Когда его в Линдаве поздравляли с переходом чрез Альпийские горы, ответствовал он: "Бог помог нам одолеть их и пройти сквозь громовые тучи. Но поможет ли нам отвести громовые удары, устремленные на Престолы?.. Его Святая воля!"

Сказали графу в Италии об одном достойном офицере, помешавшемся в уме. Он сему не поверил и начал спорить. После открылось, что он разумел другого, и тогда сказал: "Ну, теперь вижу, что ошибся; а готов был спорить до завтра, -- и вот причина: тот, которого я разумел, не имеет у себя того, что сей потерял. Жаль! Но время ли теперь сходить с ума, когда и вся война -- хаос?"

Один доктор советовал князю съездить на теплые воды. "Помилуй Бог! Что тебе вздумалось? Туда посылай здоровых богачей, прихрамывающих игроков, интригантов и всякую сволочь. Там пусть они купаются в грязи, -- а я истинно болен. Мне нужна молитва, в деревне: изба, баня, кашица и квас".
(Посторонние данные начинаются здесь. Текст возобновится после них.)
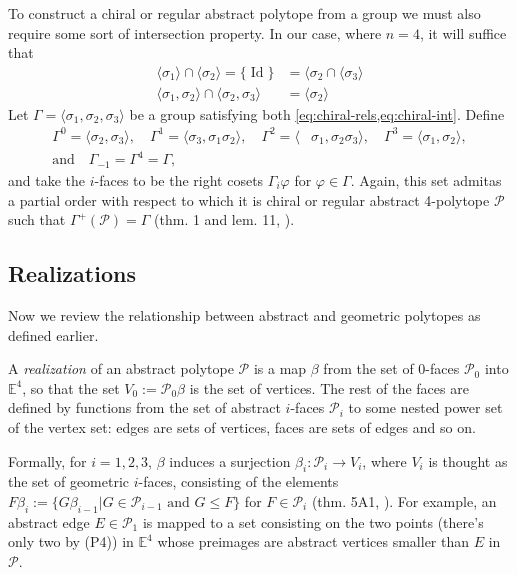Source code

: \documentclass{article}
\theoremstyle{definition}
\newcommand{\E}{\mathbb{E}}
\newcommand{\p}{\mathcal{P}}
\DeclareMathOperator{\Id}{Id}
\begin{document}
	To construct a chiral or regular abstract polytope from a group we must also require some sort of intersection property. In our case, where $n=4$, it will suffice that
		\begin{equation}\label{eq:chiral-int}
		\begin{aligned}
			\langle\sigma_1\rangle\cap\langle\sigma_2\rangle=\{\Id\}&=\langle\sigma_2\cap\langle\sigma_3\rangle\\
			\langle\sigma_1,\sigma_2\rangle\cap\langle\sigma_2,\sigma_3\rangle&=\langle\sigma_2\rangle
		\end{aligned}
	\end{equation}
	Let $\Gamma=\langle \sigma_1,\sigma_2,\sigma_3\rangle$ be a group satisfying both \cref{eq:chiral-rels,eq:chiral-int}. Define
	\begin{align*}
		\Gamma^0=\langle\sigma_2,\sigma_3\rangle,\quad
		\Gamma^1=\langle \sigma_3,\sigma_1\sigma_2\rangle,\quad
		\Gamma^2=\langle &\sigma_1,\sigma_2\sigma_3\rangle,\quad
		\Gamma^3=\langle \sigma_1,\sigma_2\rangle,\\
		\text{and}\quad\Gamma_{-1}=\Gamma^4=\Gamma,
	\end{align*}
	and take the $i$-faces to be the right cosets $\Gamma_i\varphi$ for $\varphi\in\Gamma$. Again, this set admitas a partial order with respect to which it is chiral or regular abstract 4-polytope $\p$ such that $\Gamma^+(\p)=\Gamma$ (thm. 1 and lem. 11, \cite{schulte-chiral}).
	
\fi
	
\vspace{10pt}

	\subsection{Realizations}\label{subsec:realizations}
	Now we review the relationship between abstract and geometric polytopes as defined earlier.
	
	A \textit{realization} of an abstract polytope $\p$ is a map $\beta$ from the set of 0-faces $\p_0$ into $\E^4$, so that the set $V_0:=\p_0\beta$ is the set of vertices. The rest of the faces are defined by functions from the set of abstract $i$-faces $\p_i$ to some nested power set of the vertex set: edges are sets of vertices, faces are sets of edges and so on.
	
	Formally, for $i=1,2,3$, $\beta$ induces a surjection $\beta_i:\p_i\to V_i$, where $V_i$ is thought as the set of geometric $i$-faces, consisting of the elements ${F\beta_i:=\{G\beta_{i-1}|G\in\p_{i-1}\text{ and }G\leq F\}}$ for $F\in\p_i$ (thm. 5A1, \cite{abstract-polytopes}). For example, an abstract edge $E\in\p_1$ is mapped to a set consisting on the two points (there's only two by (P4)) in $\E^4$ whose preimages are abstract vertices smaller than $E$ in $\p$.
\end{document}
Рассматривая причуды простолюдинов, которые князь себе присваивал, нельзя не согласиться, что он сие делал, чтобы, уподобляясь простым солдатам, выигрывать их любовь; в чем он и успевал. Как можно поверить, чтобы человек, с его просвещением, образованностию, начитанностию, с необыкновенным его умом, мог искренно требовать таких странностей, как например: чтобы никто из солонки у него за столом не брал соли ножом; а Боже избави! Если бы кто подвинул солонку к своему соседу или ему ее подал; каждый должен был отсыпывать себе на скатерть соли, сколько ему угодно, -- и многих тому подобных. Развязку сему вижу я, кажется, в одном его разговоре: "Александр Македонский не сжег, -- говорил он, -- Афин для того, чтобы в тамошних гостиницах говорили о его гаерствах; пусть же и в солдатских артелях смеются над моими солдатскими проказами!" И подлинно, каких небылиц об нем там не услышишь!

Доложили князю, что пришел портной для снятия с него мерки мундиру сардинского генералиссимуса. Он тотчас спросил: "Какой он нации? Если он француз, то я буду говорить, как с игольным артистом; если немец, то как с кандидатом, магистром или доктором мундирологического факультета; если итальянец, то как с маэстро или виртуозе на ножницах". Когда узнал, что итальянец, то сказал: "Тем лучше; я не видал итальянца, хорошо одетого: он сошьет мне просторный мундир, и мне будет в нем раздолье". - Мундир сей был великолепнейший, синий, по всем швам золотое шитье.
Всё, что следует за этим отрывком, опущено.